Do add niacinamide and retinol
“Niacinamide, also known as vitamin B3, is a brilliant ingredient for pore size,” says Begoun. The hero ingredient has been shown to help visibly minimize enlarged pores, improve uneven skin tone, soften fine lines and wrinkles, diminish dullness, and strengthen a weakened surface. Begoun also advises using retinol, which tackles multiple concerns. “It not only stimulates cell rejuvenation but also helps pores function normally.” The dynamic duo pair very well together, as niacinamide can help mitigate any irritation from the retinol. If layering two different products, apply in the order of lighter formulation to heavier, for optimum absorption.

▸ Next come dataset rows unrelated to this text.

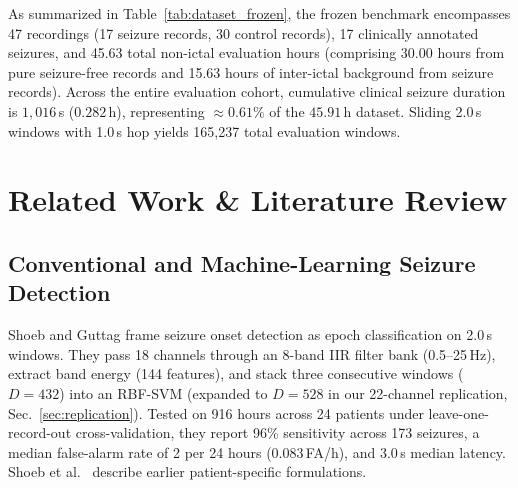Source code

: \documentclass[10pt,twocolumn,letterpaper]{article}
\begin{document}
\begin{table}[t]
\centering
\footnotesize
\caption{Frozen experimental dataset subset across 47 CHB-MIT recordings.}
\label{tab:dataset_frozen}
\end{table}

As summarized in Table~\ref{tab:dataset_frozen}, the frozen benchmark encompasses 47 recordings (17 seizure records, 30 control records), 17 clinically annotated seizures, and 45.63 total non-ictal evaluation hours (comprising 30.00 hours from pure seizure-free records and 15.63 hours of inter-ictal background from seizure records). Across the entire evaluation cohort, cumulative clinical seizure duration is $1{,}016$\,s ($0.282$\,h), representing $\approx 0.61\%$ of the $45.91$\,h dataset. Sliding 2.0\,s windows with 1.0\,s hop yields 165,237 total evaluation windows.

\section{Related Work \& Literature Review}
\label{sec:lit}

\subsection{Conventional and Machine-Learning Seizure Detection}

Shoeb and Guttag \cite{shoeb2010icml} frame seizure onset detection as epoch classification on 2.0\,s windows. They pass 18 channels through an 8-band IIR filter bank (0.5--25\,Hz), extract band energy (144 features), and stack three consecutive windows ($D=432$) into an RBF-SVM (expanded to $D=528$ in our 22-channel replication, Sec.~\ref{sec:replication}). Tested on 916 hours across 24 patients under leave-one-record-out cross-validation, they report 96\% sensitivity across 173 seizures, a median false-alarm rate of 2 per 24 hours (0.083\,FA/h), and 3.0\,s median latency. Shoeb et al.\ \cite{shoeb2004patient} describe earlier patient-specific formulations.
\end{document}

Don’t ignore your daytime routine
For a quick fix, pore-minimizing primers will instantly blur the appearance of pores for a smooth base. Avoid using base products with too much shimmer or glow where large pores are a problem, as it can make pores more noticeable. SPF is also non-negotiable. “Sun damage destroys skin’s elasticity, which stretches out the pores, leading to what some describe as a rough, orange peel-like texture,” says Begoun. UVA and UVB rays damage skin cells so they don’t function optimally, which distorts the shape of pores. Use an SPF 30 or higher and make sure to use textures that best suit your skin. “If the condition of your pores is an issue, then how to handle it depends on your skin type,” says Begoun. “If you have oily or combination skin, use lightweight fluids or gels. For dry skin, creamier, more emollient textured products are better.”